If $W_a=\overline{W_b}$, and every element of $W_a$ is an index for a computable copy of $\mathfrak{A}$, then $F(a,b)$ is defined and is an index for a computable copy of $\mathfrak{A}$ not computably isomorphic to any of the copies with indices in $W_a$.

(The "$W_a=\overline{W_b}$"-bit just says that $W_a$ is in fact a computable, not just c.e., set of names for copies of $\mathfrak{A}$, and we're giving this set to $F$ as a computable set rather than a c.e. set.)

Recall that the computable dimension of a structure is the number of computable copies it has up to isomorphism. Obviously any productive structure must have a computable copy (take $W_a=\emptyset$) and must have computable dimension $\omega$ (iterate $F$ appropriately). However the converse is not clear to me. My question is:

Is every computable structure with computable dimension $\omega$ productive?

All the "natural" examples I can think of are easily seen to be productive, but I don't see any generally-applicable principle at work here.

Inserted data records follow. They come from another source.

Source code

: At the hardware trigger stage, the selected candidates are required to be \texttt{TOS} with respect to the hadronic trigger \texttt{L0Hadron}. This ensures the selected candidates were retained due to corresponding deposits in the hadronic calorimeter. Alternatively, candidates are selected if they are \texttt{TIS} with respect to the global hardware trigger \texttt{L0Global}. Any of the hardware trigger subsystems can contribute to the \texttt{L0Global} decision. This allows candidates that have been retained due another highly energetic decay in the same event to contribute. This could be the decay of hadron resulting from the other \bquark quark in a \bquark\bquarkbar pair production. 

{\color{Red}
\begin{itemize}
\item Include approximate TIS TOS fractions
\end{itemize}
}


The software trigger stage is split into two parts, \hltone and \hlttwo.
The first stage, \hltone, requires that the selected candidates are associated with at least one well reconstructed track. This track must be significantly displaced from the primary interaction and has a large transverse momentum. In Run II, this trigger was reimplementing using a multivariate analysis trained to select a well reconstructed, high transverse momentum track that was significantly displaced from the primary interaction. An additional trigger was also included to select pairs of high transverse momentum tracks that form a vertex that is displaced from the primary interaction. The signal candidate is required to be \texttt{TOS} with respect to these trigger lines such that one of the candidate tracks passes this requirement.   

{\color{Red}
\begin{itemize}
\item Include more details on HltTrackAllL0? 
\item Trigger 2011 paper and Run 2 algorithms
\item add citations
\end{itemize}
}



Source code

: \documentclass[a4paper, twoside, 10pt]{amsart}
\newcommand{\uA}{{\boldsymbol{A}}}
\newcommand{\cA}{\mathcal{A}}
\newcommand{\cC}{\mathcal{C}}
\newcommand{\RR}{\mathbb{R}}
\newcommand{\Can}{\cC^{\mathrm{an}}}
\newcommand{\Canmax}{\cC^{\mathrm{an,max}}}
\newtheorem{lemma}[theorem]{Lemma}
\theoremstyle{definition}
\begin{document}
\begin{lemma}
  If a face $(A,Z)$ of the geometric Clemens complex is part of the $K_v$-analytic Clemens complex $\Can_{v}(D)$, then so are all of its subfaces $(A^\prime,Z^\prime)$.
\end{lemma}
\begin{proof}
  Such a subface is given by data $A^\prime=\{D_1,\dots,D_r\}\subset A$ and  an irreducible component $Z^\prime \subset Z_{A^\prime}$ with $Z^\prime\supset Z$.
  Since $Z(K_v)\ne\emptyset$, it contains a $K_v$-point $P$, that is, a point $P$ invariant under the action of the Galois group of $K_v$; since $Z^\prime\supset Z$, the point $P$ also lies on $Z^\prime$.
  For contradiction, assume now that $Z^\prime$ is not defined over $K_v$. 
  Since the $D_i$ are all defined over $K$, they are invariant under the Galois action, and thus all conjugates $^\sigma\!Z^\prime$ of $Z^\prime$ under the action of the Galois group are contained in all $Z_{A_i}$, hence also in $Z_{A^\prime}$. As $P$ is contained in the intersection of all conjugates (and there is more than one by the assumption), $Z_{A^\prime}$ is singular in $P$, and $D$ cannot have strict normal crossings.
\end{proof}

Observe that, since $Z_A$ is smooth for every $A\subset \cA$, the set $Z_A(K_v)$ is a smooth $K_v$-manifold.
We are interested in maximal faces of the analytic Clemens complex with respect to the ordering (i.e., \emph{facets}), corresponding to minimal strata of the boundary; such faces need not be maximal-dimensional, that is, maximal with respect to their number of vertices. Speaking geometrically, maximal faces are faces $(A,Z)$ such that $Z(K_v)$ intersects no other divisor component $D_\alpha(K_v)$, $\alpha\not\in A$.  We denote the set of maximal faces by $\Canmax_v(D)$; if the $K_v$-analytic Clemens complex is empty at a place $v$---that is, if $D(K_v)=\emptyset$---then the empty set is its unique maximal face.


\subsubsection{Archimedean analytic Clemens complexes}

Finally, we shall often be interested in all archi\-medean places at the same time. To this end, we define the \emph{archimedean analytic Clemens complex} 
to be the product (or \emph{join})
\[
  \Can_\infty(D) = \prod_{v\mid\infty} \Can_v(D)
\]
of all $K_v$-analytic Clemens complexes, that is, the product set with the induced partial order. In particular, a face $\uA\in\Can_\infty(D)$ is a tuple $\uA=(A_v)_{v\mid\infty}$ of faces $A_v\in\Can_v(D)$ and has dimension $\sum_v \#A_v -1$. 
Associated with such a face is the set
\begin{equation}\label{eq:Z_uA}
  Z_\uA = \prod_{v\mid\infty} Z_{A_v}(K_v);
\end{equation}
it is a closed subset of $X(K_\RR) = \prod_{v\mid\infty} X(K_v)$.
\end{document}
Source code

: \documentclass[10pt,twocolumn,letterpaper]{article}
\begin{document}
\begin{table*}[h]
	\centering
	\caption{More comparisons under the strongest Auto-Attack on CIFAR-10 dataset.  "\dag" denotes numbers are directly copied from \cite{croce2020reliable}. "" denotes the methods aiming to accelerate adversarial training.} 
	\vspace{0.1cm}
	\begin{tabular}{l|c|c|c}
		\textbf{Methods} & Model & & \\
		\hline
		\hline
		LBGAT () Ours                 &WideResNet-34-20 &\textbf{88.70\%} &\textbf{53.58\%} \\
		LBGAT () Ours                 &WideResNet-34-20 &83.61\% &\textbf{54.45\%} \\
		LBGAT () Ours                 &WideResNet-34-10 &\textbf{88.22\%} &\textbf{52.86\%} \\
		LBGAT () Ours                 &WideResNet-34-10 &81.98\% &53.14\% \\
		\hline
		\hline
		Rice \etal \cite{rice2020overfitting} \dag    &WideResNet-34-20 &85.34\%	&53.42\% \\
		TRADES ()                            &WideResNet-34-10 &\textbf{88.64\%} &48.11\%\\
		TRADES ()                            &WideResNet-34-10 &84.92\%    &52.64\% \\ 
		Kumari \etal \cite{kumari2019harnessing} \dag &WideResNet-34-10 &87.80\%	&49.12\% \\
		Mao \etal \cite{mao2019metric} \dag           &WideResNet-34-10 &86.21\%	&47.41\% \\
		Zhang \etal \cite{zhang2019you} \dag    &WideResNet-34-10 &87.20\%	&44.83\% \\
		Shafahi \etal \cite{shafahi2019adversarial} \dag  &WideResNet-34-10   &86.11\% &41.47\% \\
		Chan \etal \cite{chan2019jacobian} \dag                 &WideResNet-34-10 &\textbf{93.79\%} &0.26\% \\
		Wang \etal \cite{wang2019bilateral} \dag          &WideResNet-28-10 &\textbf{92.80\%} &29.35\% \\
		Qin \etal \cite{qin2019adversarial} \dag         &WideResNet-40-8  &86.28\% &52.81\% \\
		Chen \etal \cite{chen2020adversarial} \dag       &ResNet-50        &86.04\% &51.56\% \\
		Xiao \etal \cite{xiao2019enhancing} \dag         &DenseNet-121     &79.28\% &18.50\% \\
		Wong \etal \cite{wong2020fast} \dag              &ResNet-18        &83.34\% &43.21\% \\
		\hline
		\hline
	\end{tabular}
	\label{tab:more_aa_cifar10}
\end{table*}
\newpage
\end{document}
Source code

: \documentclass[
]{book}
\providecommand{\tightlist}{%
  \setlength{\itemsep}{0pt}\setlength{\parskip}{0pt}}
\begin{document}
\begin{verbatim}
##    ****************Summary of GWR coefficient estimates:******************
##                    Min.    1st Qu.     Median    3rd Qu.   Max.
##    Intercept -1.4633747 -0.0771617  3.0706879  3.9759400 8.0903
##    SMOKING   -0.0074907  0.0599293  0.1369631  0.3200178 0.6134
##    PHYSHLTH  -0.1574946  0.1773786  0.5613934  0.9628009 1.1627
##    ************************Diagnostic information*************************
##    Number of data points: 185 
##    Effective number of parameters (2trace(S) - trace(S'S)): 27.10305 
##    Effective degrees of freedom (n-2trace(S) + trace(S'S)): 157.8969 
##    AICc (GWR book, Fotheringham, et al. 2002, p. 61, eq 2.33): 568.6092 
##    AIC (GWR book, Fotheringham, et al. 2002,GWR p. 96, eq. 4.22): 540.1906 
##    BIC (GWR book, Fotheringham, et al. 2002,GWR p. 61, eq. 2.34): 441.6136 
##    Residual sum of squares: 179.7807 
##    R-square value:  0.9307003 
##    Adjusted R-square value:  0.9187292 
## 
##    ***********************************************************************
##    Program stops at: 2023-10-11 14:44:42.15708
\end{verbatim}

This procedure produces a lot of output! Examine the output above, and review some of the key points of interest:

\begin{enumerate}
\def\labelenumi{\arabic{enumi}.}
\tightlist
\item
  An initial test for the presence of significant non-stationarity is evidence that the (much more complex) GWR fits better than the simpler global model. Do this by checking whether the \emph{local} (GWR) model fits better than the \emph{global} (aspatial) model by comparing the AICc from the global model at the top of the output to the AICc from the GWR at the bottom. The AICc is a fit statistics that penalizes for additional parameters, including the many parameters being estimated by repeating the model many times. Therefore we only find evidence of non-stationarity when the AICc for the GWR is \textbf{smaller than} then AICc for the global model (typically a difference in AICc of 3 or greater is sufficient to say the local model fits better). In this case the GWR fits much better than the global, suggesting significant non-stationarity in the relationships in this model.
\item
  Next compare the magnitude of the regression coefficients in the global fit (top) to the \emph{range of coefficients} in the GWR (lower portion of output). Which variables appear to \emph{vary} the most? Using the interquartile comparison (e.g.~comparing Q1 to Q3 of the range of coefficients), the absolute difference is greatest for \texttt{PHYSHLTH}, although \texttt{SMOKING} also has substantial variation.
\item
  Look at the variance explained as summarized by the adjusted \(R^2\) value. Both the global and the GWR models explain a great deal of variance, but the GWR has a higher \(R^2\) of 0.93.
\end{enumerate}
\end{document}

There are various results in the literature of similar "flavor" such as Montalban's work on copy/diagonalize games but none that I'm aware of seem directly applicable.

My suspicion is that the answer to this question is "fragile" in the sense that there is a computable structure with infinite computable dimension which is non-productive, but that every structure is either computably categorical on a cone or "productive on a cone" in the appropriate sense; this is motivated by (general perversity and) the combination of Goncharov's theorem that there are computable structures of computable dimension strictly between $1$ and $\omega$, and McCoy's theorem that every structure is either computably categorical on a cone or has computable dimension $\omega$ on a cone.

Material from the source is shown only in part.